Problem to solve: From the records below, extract only the lines running from the line with "0.000 & 0.215 \\" to the line with "0.000 & 0.200 \\", both lines included, reproducing them exactly.

Data section:
⁂

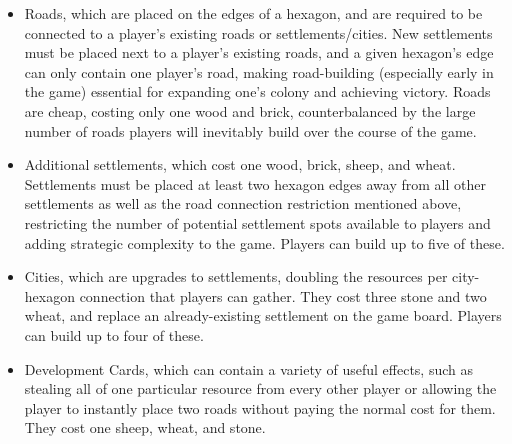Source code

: \documentclass[a4paper, 11pt]{article}
\begin{document}
\begin{itemize}
	\item Roads, which are placed on the edges of a hexagon, and are required to be connected to a player's existing roads or settlements/cities. New settlements must be placed next to a player's existing roads, and a given hexagon's edge can only contain one player's road, making road-building (especially early in the game) essential for expanding one's colony and achieving victory. Roads are cheap, costing only one wood and brick, counterbalanced by the large number of roads players will inevitably build over the course of the game.
	\item Additional settlements, which cost one wood, brick, sheep, and wheat. Settlements must be placed at least two hexagon edges away from all other settlements as well as the road connection restriction mentioned above, restricting the number of potential settlement spots available to players and adding strategic complexity to the game. Players can build up to five of these.
	\item Cities, which are upgrades to settlements, doubling the resources per city-hexagon connection that players can gather. They cost three stone and two wheat, and replace an already-existing settlement on the game board. Players can build up to four of these.
	\item Development Cards, which can contain a variety of useful effects, such as stealing all of one particular resource from every other player or allowing the player to instantly place two roads without paying the normal cost for them. They cost one sheep, wheat, and stone.
\end{itemize}
\end{document}
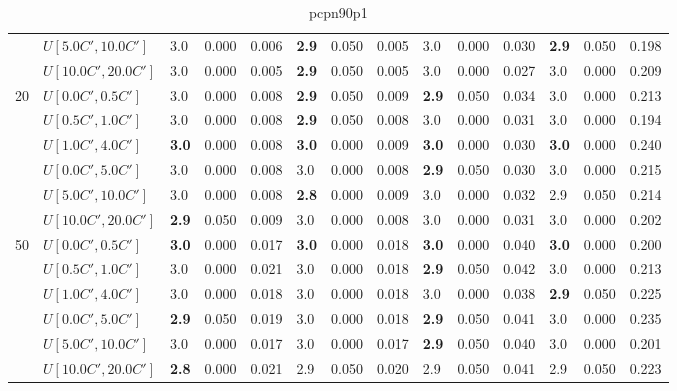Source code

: \begin{table}
{\begin{tabular}{|l|l||l|l|l||l|l|l||l|l|l||l|l|l|}
       & $U[5.0C',10.0C']$ & 3.0 & 0.000 & 0.006 & \textbf{2.9} & 0.050 & 0.005 & 3.0 & 0.000 & 0.030 & \textbf{2.9} & 0.050 & 0.198 \\
       & $U[10.0C',20.0C']$ & 3.0 & 0.000 & 0.005 & \textbf{2.9} & 0.050 & 0.005 & 3.0 & 0.000 & 0.027 & 3.0 & 0.000 & 0.209 \\
      \hline\hline
      \multirow{6}{*}{20} & $U[0.0C',0.5C']$ & 3.0 & 0.000 & 0.008 & \textbf{2.9} & 0.050 & 0.009 & \textbf{2.9} & 0.050 & 0.034 & 3.0 & 0.000 & 0.213 \\
       & $U[0.5C',1.0C']$ & 3.0 & 0.000 & 0.008 & \textbf{2.9} & 0.050 & 0.008 & 3.0 & 0.000 & 0.031 & 3.0 & 0.000 & 0.194 \\
       & $U[1.0C',4.0C']$ & \textbf{3.0} & 0.000 & 0.008 & \textbf{3.0} & 0.000 & 0.009 & \textbf{3.0} & 0.000 & 0.030 & \textbf{3.0} & 0.000 & 0.240 \\
       & $U[0.0C',5.0C']$ & 3.0 & 0.000 & 0.008 & 3.0 & 0.000 & 0.008 & \textbf{2.9} & 0.050 & 0.030 & 3.0 & 0.000 & 0.215 \\
       & $U[5.0C',10.0C']$ & 3.0 & 0.000 & 0.008 & \textbf{2.8} & 0.000 & 0.009 & 3.0 & 0.000 & 0.032 & 2.9 & 0.050 & 0.214 \\
       & $U[10.0C',20.0C']$ & \textbf{2.9} & 0.050 & 0.009 & 3.0 & 0.000 & 0.008 & 3.0 & 0.000 & 0.031 & 3.0 & 0.000 & 0.202 \\
      \hline\hline
      \multirow{6}{*}{50} & $U[0.0C',0.5C']$ & \textbf{3.0} & 0.000 & 0.017 & \textbf{3.0} & 0.000 & 0.018 & \textbf{3.0} & 0.000 & 0.040 & \textbf{3.0} & 0.000 & 0.200 \\
       & $U[0.5C',1.0C']$ & 3.0 & 0.000 & 0.021 & 3.0 & 0.000 & 0.018 & \textbf{2.9} & 0.050 & 0.042 & 3.0 & 0.000 & 0.213 \\
       & $U[1.0C',4.0C']$ & 3.0 & 0.000 & 0.018 & 3.0 & 0.000 & 0.018 & 3.0 & 0.000 & 0.038 & \textbf{2.9} & 0.050 & 0.225 \\
       & $U[0.0C',5.0C']$ & \textbf{2.9} & 0.050 & 0.019 & 3.0 & 0.000 & 0.018 & \textbf{2.9} & 0.050 & 0.041 & 3.0 & 0.000 & 0.235 \\
       & $U[5.0C',10.0C']$ & 3.0 & 0.000 & 0.017 & 3.0 & 0.000 & 0.017 & \textbf{2.9} & 0.050 & 0.040 & 3.0 & 0.000 & 0.201 \\
       & $U[10.0C',20.0C']$ & \textbf{2.8} & 0.000 & 0.021 & 2.9 & 0.050 & 0.020 & 2.9 & 0.050 & 0.041 & 2.9 & 0.050 & 0.223 \\
      \hline
      \end{tabular}
      }
      \caption{pcpn90p1}
      \label{tab:pcpn90p1}
	  \end{table}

⁂

Response for this exercise:
       & $U[0.0C',5.0C']$ & 3.0 & 0.000 & 0.008 & 3.0 & 0.000 & 0.008 & \textbf{2.9} & 0.050 & 0.030 & 3.0 & 0.000 & 0.215 \\
       & $U[5.0C',10.0C']$ & 3.0 & 0.000 & 0.008 & \textbf{2.8} & 0.000 & 0.009 & 3.0 & 0.000 & 0.032 & 2.9 & 0.050 & 0.214 \\
       & $U[10.0C',20.0C']$ & \textbf{2.9} & 0.050 & 0.009 & 3.0 & 0.000 & 0.008 & 3.0 & 0.000 & 0.031 & 3.0 & 0.000 & 0.202 \\
      \hline\hline
      \multirow{6}{*}{50} & $U[0.0C',0.5C']$ & \textbf{3.0} & 0.000 & 0.017 & \textbf{3.0} & 0.000 & 0.018 & \textbf{3.0} & 0.000 & 0.040 & \textbf{3.0} & 0.000 & 0.200 \\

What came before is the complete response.